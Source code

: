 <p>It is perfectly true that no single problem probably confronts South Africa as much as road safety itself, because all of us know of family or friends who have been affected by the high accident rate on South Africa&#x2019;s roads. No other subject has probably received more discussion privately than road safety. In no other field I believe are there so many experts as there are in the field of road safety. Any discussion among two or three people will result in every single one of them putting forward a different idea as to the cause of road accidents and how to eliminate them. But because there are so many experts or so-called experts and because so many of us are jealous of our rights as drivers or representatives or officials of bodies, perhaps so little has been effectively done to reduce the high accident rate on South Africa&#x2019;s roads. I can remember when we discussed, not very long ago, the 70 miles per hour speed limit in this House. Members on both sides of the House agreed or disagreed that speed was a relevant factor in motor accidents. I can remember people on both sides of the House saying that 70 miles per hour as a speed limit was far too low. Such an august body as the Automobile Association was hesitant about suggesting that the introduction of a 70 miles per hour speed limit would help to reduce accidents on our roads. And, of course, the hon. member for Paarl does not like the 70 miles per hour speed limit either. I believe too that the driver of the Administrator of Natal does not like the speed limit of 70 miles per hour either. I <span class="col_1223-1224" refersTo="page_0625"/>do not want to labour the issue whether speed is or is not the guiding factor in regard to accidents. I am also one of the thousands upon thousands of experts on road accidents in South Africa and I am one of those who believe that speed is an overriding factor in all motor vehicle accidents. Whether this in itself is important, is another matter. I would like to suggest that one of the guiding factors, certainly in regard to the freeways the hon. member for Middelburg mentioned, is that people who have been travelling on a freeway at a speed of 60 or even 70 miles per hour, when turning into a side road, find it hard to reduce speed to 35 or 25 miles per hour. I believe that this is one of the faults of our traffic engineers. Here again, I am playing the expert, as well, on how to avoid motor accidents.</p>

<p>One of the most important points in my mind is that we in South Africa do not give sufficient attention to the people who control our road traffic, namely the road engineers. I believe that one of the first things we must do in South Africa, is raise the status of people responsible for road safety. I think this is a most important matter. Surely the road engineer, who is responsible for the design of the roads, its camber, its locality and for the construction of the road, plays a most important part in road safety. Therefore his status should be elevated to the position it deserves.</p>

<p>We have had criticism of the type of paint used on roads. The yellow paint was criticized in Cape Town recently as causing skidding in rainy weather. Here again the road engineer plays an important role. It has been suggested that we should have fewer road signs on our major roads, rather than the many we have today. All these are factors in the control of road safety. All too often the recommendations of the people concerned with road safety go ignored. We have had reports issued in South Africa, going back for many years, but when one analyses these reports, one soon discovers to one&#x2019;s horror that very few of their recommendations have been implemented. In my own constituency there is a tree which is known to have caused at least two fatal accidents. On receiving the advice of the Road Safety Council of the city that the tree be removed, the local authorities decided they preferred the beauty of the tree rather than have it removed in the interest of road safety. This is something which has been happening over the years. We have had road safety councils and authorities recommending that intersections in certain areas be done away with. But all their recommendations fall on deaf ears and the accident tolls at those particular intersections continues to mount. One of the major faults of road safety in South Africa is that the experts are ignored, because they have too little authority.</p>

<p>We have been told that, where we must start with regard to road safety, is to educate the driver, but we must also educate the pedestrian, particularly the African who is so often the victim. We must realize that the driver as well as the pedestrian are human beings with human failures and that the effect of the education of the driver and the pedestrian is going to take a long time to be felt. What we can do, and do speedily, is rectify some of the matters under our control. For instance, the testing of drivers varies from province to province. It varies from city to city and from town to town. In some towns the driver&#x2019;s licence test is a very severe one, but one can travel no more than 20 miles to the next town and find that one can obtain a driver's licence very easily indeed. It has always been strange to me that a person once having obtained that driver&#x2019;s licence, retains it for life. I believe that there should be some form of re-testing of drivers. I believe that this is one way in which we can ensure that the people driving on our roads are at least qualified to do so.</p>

## EXERCISE INSTRUCTIONS
Each entry shown above should be copied out exactly.

## ANSWER SECTION
Source code

: <p>It is perfectly true that no single problem probably confronts South Africa as much as road safety itself, because all of us know of family or friends who have been affected by the high accident rate on South Africa&#x2019;s roads. No other subject has probably received more discussion privately than road safety. In no other field I believe are there so many experts as there are in the field of road safety. Any discussion among two or three people will result in every single one of them putting forward a different idea as to the cause of road accidents and how to eliminate them. But because there are so many experts or so-called experts and because so many of us are jealous of our rights as drivers or representatives or officials of bodies, perhaps so little has been effectively done to reduce the high accident rate on South Africa&#x2019;s roads. I can remember when we discussed, not very long ago, the 70 miles per hour speed limit in this House. Members on both sides of the House agreed or disagreed that speed was a relevant factor in motor accidents. I can remember people on both sides of the House saying that 70 miles per hour as a speed limit was far too low. Such an august body as the Automobile Association was hesitant about suggesting that the introduction of a 70 miles per hour speed limit would help to reduce accidents on our roads. And, of course, the hon. member for Paarl does not like the 70 miles per hour speed limit either. I believe too that the driver of the Administrator of Natal does not like the speed limit of 70 miles per hour either. I <span class="col_1223-1224" refersTo="page_0625"/>do not want to labour the issue whether speed is or is not the guiding factor in regard to accidents. I am also one of the thousands upon thousands of experts on road accidents in South Africa and I am one of those who believe that speed is an overriding factor in all motor vehicle accidents. Whether this in itself is important, is another matter. I would like to suggest that one of the guiding factors, certainly in regard to the freeways the hon. member for Middelburg mentioned, is that people who have been travelling on a freeway at a speed of 60 or even 70 miles per hour, when turning into a side road, find it hard to reduce speed to 35 or 25 miles per hour. I believe that this is one of the faults of our traffic engineers. Here again, I am playing the expert, as well, on how to avoid motor accidents.</p>

<p>One of the most important points in my mind is that we in South Africa do not give sufficient attention to the people who control our road traffic, namely the road engineers. I believe that one of the first things we must do in South Africa, is raise the status of people responsible for road safety. I think this is a most important matter. Surely the road engineer, who is responsible for the design of the roads, its camber, its locality and for the construction of the road, plays a most important part in road safety. Therefore his status should be elevated to the position it deserves.</p>

<p>We have had criticism of the type of paint used on roads. The yellow paint was criticized in Cape Town recently as causing skidding in rainy weather. Here again the road engineer plays an important role. It has been suggested that we should have fewer road signs on our major roads, rather than the many we have today. All these are factors in the control of road safety. All too often the recommendations of the people concerned with road safety go ignored. We have had reports issued in South Africa, going back for many years, but when one analyses these reports, one soon discovers to one&#x2019;s horror that very few of their recommendations have been implemented. In my own constituency there is a tree which is known to have caused at least two fatal accidents. On receiving the advice of the Road Safety Council of the city that the tree be removed, the local authorities decided they preferred the beauty of the tree rather than have it removed in the interest of road safety. This is something which has been happening over the years. We have had road safety councils and authorities recommending that intersections in certain areas be done away with. But all their recommendations fall on deaf ears and the accident tolls at those particular intersections continues to mount. One of the major faults of road safety in South Africa is that the experts are ignored, because they have too little authority.</p>

<p>We have been told that, where we must start with regard to road safety, is to educate the driver, but we must also educate the pedestrian, particularly the African who is so often the victim. We must realize that the driver as well as the pedestrian are human beings with human failures and that the effect of the education of the driver and the pedestrian is going to take a long time to be felt. What we can do, and do speedily, is rectify some of the matters under our control. For instance, the testing of drivers varies from province to province. It varies from city to city and from town to town. In some towns the driver&#x2019;s licence test is a very severe one, but one can travel no more than 20 miles to the next town and find that one can obtain a driver's licence very easily indeed. It has always been strange to me that a person once having obtained that driver&#x2019;s licence, retains it for life. I believe that there should be some form of re-testing of drivers. I believe that this is one way in which we can ensure that the people driving on our roads are at least qualified to do so.</p>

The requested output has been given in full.